Offenkundig ist In der gegenwärtigen Lage die Sicherheit ein entscheidender Faktor. Geheime Treffen müssen überall im Lande abgehalten werden. AktivistInnen müssen sich vernetzen und ein Programm von wirtschaftlichen, demokratischen und revolutionären Forderungen an die Arbeiterklasse heran tragen. Eine Konferenz muss einberufen und eine revolutionäre Partei organisiert werden. Ohne diese Voraussetzung ist kein fundamentaler gesellschaftlicher Wandel möglich. Die Alternative wäre, dass in jedem Jahrzehnt eine neue Generation von studentischen AktivistInnen auf die Straße ziehen wird, die Kugeln und Knüppel des Regimes gegen sich gerichtet sieht und am Ende besiegt wird. Eine revolutionäre Partei im Untergrund, die jetzt vorbereitet und aufgebaut wird, kann allerdings das Kräftegleichgewicht zu Gunsten der Arbeiter-, Bauernschaft und radikalen Jugend verändern.

Wir schlagen als Herzstück eines solchen Parteiaktionsprogramms vor:

- Weder Khamenei und Achmadinedjad noch Mussawi, Rafsandjani oder Khatami !

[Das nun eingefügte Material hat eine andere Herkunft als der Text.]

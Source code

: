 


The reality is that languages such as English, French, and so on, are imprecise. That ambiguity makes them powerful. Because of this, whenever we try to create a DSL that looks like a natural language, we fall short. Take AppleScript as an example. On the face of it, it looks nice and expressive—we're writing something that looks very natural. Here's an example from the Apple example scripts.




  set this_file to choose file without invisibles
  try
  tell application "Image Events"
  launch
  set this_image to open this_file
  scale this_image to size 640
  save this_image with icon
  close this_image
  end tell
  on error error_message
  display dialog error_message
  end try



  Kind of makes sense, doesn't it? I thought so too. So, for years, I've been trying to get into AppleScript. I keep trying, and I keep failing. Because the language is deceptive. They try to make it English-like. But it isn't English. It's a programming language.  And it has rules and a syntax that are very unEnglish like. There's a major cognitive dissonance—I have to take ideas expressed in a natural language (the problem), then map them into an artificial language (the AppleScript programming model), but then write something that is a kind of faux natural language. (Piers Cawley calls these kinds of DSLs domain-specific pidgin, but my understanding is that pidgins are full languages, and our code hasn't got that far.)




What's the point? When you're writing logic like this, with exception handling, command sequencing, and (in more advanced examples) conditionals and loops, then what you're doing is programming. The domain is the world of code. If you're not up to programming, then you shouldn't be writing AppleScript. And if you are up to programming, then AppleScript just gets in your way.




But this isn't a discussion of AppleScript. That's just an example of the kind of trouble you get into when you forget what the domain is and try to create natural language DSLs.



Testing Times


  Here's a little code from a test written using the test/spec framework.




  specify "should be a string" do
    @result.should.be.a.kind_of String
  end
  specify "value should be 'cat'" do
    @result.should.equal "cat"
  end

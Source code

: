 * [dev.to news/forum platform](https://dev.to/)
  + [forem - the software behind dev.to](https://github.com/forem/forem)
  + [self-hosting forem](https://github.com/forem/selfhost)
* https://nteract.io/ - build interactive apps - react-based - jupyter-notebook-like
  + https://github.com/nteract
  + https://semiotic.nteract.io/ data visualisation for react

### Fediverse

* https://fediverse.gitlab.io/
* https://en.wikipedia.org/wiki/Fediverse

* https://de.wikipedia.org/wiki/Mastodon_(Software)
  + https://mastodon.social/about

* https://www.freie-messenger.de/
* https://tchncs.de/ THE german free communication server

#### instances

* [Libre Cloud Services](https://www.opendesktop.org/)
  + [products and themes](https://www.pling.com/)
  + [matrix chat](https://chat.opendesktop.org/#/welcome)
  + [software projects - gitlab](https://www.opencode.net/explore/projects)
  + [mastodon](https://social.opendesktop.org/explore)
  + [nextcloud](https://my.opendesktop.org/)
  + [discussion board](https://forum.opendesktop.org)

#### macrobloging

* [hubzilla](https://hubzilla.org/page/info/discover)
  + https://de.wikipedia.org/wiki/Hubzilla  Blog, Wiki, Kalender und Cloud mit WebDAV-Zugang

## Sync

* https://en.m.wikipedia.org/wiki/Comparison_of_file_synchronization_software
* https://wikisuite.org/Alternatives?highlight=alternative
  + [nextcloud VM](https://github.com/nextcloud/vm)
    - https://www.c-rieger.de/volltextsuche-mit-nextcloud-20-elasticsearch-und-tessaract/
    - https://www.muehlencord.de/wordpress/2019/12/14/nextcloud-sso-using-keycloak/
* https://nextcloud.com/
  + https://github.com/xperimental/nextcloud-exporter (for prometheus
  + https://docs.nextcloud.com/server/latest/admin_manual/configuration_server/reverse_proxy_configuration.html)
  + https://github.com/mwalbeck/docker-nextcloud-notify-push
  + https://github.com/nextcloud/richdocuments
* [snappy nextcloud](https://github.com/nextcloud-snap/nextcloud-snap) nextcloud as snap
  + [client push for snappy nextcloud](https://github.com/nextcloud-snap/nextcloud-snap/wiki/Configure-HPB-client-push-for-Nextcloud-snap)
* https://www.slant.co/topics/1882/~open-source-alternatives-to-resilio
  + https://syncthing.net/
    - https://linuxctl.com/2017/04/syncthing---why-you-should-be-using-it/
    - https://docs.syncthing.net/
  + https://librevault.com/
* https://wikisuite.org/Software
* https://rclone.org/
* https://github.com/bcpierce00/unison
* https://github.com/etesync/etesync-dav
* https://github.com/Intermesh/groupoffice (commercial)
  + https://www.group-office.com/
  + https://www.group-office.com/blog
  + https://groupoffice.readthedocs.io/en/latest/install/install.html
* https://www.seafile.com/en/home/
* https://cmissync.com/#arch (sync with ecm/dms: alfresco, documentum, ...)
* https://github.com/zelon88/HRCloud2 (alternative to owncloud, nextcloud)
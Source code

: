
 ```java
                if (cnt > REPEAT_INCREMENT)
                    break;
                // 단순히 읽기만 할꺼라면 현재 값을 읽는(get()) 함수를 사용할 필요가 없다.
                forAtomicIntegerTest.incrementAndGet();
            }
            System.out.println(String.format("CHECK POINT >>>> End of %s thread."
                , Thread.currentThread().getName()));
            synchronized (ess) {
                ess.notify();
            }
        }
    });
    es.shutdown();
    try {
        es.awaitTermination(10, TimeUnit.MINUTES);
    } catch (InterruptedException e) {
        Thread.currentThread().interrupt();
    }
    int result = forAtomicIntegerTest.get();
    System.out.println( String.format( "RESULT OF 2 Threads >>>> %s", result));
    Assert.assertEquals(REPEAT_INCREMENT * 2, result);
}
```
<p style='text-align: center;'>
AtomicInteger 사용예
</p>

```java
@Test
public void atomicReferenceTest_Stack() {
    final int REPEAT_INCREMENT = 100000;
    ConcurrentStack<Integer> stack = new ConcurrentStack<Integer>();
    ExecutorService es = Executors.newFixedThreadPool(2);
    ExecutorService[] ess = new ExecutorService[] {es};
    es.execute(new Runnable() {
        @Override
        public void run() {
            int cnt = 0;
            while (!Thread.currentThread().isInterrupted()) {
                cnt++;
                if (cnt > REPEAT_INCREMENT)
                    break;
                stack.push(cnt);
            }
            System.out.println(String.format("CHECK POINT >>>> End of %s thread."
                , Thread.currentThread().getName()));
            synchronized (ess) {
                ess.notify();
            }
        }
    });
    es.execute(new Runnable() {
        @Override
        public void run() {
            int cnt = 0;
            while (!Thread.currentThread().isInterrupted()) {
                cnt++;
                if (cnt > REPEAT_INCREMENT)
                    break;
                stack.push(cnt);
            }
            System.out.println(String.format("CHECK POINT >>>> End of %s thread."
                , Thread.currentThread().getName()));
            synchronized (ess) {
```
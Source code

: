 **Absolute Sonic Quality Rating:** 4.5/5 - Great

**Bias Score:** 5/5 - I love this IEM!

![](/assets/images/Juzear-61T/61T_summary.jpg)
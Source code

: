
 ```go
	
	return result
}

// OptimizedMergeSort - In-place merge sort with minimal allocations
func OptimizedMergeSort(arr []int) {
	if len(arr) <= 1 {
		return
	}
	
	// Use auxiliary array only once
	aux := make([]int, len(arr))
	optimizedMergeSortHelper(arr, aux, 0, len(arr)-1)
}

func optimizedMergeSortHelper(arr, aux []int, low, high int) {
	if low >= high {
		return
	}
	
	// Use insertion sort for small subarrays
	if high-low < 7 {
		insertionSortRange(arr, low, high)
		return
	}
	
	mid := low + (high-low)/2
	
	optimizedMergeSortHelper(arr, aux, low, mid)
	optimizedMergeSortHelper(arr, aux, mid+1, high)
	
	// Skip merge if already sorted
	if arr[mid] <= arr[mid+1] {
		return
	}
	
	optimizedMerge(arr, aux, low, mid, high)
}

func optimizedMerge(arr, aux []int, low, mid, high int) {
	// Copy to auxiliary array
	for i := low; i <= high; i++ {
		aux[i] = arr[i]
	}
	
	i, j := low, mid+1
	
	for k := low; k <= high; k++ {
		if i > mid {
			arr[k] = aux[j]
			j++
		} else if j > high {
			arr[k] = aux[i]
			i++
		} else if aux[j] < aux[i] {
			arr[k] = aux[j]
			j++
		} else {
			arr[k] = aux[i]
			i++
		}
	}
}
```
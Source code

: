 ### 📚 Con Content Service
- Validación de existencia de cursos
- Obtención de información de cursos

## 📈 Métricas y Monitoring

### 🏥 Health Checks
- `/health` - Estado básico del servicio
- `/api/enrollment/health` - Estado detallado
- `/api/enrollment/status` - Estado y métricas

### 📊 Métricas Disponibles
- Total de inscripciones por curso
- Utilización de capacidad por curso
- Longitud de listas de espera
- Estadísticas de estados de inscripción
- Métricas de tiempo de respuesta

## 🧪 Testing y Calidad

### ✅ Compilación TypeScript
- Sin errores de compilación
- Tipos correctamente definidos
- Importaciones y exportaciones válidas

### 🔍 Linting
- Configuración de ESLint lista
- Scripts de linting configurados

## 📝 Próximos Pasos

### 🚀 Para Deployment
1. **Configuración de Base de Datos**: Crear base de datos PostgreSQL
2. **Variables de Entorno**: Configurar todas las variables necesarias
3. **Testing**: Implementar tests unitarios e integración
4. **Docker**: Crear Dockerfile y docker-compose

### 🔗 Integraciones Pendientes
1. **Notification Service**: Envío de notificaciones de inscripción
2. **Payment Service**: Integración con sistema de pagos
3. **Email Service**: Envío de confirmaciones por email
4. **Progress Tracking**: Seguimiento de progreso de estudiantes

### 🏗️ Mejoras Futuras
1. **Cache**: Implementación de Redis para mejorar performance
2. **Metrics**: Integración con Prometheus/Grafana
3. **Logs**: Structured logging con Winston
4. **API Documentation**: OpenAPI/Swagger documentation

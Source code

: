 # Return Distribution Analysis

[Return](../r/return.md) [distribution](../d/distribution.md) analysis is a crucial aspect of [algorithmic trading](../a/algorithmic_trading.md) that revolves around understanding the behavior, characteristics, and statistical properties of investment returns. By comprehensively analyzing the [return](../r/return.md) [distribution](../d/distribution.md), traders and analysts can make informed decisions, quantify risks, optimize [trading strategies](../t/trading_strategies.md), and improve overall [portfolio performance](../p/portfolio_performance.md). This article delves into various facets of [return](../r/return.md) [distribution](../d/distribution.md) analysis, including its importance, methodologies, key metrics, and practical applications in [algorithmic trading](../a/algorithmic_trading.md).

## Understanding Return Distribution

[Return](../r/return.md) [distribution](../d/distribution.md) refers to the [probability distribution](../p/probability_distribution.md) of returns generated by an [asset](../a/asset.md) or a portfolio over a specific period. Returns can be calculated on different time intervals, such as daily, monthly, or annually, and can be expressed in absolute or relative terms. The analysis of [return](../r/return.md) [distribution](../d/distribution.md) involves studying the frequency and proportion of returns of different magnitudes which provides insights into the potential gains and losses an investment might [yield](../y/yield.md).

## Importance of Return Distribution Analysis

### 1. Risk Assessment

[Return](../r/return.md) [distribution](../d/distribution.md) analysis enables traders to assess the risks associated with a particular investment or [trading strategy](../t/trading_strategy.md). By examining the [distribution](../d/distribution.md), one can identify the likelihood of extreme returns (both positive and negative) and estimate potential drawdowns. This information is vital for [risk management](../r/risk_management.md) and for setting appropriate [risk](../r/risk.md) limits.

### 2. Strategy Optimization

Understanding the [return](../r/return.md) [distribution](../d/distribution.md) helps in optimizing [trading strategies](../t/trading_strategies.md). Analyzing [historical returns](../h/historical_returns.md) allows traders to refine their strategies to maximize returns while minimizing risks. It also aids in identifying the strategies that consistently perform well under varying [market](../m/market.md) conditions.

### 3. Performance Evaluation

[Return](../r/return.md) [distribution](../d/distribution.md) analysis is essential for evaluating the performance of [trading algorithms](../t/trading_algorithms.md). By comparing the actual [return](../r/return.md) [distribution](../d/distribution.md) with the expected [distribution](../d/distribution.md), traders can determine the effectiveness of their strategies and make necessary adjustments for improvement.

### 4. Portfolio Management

- Die demokratische und Arbeiterbewegung darf nicht für die Interessen irgendeiner Fraktion der herrschende Klasse eintreten. Sie muss sich für ihre eigenen demokratischen und gesellschaftlichen Ziele einsetzen.

- Freiheit für alle politischen Gefangenen und militanten Gewerkschafter

- Für Demonstrations- und Versammlungsfreiheit

- Für Presse- und elektronische Medienfreiheit

- Für die Auflösung der Basidj-Milizen und Auslieferung der Mörder und Folterer vor ein Bevölkerungstribunal

- Volle Gewerkschaftsrechte für alle ArbeiterInnen

- Nein zur Privatisierung von öffentlichen Unternehmen ! Nein zu Preiserhöhungen und Kürzungen in der Versorgung mit Nahrungsmitteln

- Bildung von Verteidigungsorganen in jedem Betrieb und an jedem Punkt des Klassenkampfs

- Für volle Gleichheit und Emanzipation aller Frauen !

- Für freie Sexualität und Beendigung der sexuellen Unterdrückung durch die Regierung

- Für einen landesweiten Generalstreik

- Für eine revolutionäre Verfassung gebende Versammlung

- Selbstbestimmung für die nationalen Minderheiten im Iran

- Für ein massives Programm von öffentlichen Arbeiten, bezahlt aus Besteuerung der Reichen, um den Arbeitslosen Arbeit zu geben, die Elendswohnlage für Millionen in den Großstädten zu verbessern und moderne Errungenschaften in ländliche Gegenden zu bringen

- Entschädigungslose Enteignung des großen Landbesitzes – das Land denen, die es bebauen

- Für den Aufbau einer revolutionären Partei als Teil der revolutionären Fünften Internationale

- Für eine Arbeiter- und Bauernregierung

- Für internationale Arbeitersolidarität mit der iranischen Demokratiebewegung

- Für Protestaktionen vor iranischen Botschaften! Für materielle Hilfe an die iranische Arbeiterbewegung! Die internationale Arbeiterbewegung muss an der Seite der iranischen Demokratiebewegung die imperialistischen Versuche bekämpfen, ihren Einfluss wie unter dem Schah zurückzugewinnen! Keine westlichen Marionetten! Für bedingungslose Solidarität mit dem palästinensischen Befreiungskampf und dem Widerstand im Libanon und Irak! Eine Arbeiter- und Bauernregierung würde materielle Unterstützung nicht als taktisches Mittel anwenden, um den Einfluss des iranischen Staats zu vergrößern, wie die reaktionäre Achmadinedjad-Regierung dies tut. Stattdessen würde sie diese Hilfe als Teil einer Strategie zur Internationalisierung der Revolution nutzen

- Für eine Sozialistische Staatenföderation im Nahen Osten!